What follows are records. Restate all of them word for word.

↓

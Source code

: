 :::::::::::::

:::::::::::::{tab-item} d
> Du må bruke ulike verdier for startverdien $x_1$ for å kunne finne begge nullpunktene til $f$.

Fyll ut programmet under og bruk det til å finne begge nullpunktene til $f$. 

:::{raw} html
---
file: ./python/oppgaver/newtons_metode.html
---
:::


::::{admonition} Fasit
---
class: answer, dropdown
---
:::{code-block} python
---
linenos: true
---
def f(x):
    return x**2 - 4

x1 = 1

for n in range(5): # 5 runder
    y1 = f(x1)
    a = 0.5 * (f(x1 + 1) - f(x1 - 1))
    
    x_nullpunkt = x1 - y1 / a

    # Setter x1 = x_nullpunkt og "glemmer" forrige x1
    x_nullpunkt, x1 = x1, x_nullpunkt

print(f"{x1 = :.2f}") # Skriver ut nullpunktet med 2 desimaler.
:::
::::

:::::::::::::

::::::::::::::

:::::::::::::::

↑

Answer for the task =>
Source code

: :::::::::::::

:::::::::::::{tab-item} d
> Du må bruke ulike verdier for startverdien $x_1$ for å kunne finne begge nullpunktene til $f$.

Fyll ut programmet under og bruk det til å finne begge nullpunktene til $f$. 

:::{raw} html
---
file: ./python/oppgaver/newtons_metode.html
---
:::


::::{admonition} Fasit
---
class: answer, dropdown
---
:::{code-block} python
---
linenos: true
---
def f(x):
    return x**2 - 4

x1 = 1

for n in range(5): # 5 runder
    y1 = f(x1)
    a = 0.5 * (f(x1 + 1) - f(x1 - 1))
    
    x_nullpunkt = x1 - y1 / a

    # Setter x1 = x_nullpunkt og "glemmer" forrige x1
    x_nullpunkt, x1 = x1, x_nullpunkt

print(f"{x1 = :.2f}") # Skriver ut nullpunktet med 2 desimaler.
:::
::::

:::::::::::::

::::::::::::::

:::::::::::::::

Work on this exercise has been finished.